Regulation of heterotrimeric G protein βγ subunits mediated PI3K activation and leukocyte migration through a novel WD40‐WD40 repeat interaction between RACK1 and Gβγ

Many chemoattractants act through G protein‐mediated pathways to regulate leukocyte migration. Heterotrimeric G protein βγ subunits released from the activated Gi/o family of G proteins act as a molecular switch to trigger the activation of key signaling molecules such as PI3K to promote chemoattractant‐mediated directional cell migration.

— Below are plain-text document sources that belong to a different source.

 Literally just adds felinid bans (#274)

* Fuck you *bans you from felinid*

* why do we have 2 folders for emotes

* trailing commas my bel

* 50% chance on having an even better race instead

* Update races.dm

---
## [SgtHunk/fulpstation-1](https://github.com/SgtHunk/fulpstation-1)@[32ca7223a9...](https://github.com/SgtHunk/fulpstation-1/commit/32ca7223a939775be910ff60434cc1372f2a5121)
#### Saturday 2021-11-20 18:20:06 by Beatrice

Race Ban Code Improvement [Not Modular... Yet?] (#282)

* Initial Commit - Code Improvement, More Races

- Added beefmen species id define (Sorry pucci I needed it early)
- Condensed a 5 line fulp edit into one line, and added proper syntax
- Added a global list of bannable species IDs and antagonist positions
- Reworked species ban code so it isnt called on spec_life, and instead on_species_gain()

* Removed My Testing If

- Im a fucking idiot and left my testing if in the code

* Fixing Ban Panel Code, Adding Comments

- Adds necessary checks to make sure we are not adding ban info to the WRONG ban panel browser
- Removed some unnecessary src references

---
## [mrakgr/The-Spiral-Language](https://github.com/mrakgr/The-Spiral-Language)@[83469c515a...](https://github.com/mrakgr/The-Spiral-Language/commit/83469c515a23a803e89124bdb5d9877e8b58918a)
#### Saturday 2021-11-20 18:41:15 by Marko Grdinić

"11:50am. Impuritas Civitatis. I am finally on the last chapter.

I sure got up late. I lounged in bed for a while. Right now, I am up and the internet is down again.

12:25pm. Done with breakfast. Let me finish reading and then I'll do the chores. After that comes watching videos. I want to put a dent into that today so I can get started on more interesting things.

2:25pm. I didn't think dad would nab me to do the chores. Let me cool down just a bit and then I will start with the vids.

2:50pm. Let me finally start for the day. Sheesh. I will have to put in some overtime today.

Here we describe the discovery of a novel mechanism of regulating leukocyte migration through the interaction of Gβγ with RACK1, receptor for activated C kinase 1, which is a novel binding partner of Gβγ that we previously identified and is a member of WD40 repeat proteins as is Gβ. We showed that RACK1 binds Gβγ through a novel WD40‐WD40 repeat interaction and its N‐terminal domain is the major determinant for binding Gβγ. Binding of full‐length RACK1 or its N‐terminal fragment to Gβγ inhibits Gβγ‐stimulated PI3Kγ activity in vitro due to the partial overlap of RACK1 and PI3Kγ binding sites on Gβγ as determined by using peptides derived from Gβ. Silencing RACK1 specifically enhances chemoattractant‐induced PI3K activation and concomitantly, chemotaxis of Jurkat and differentiated HL60 cells. Conversely, overexpression of RACK1 or its N‐terminal fragment reduces PI3K activity and cell motility. These findings indicate that RACK1 represents a novel regulatory protein involved in negatively modulating Gβγ‐mediated chemotaxis of leukocytes through PI3K.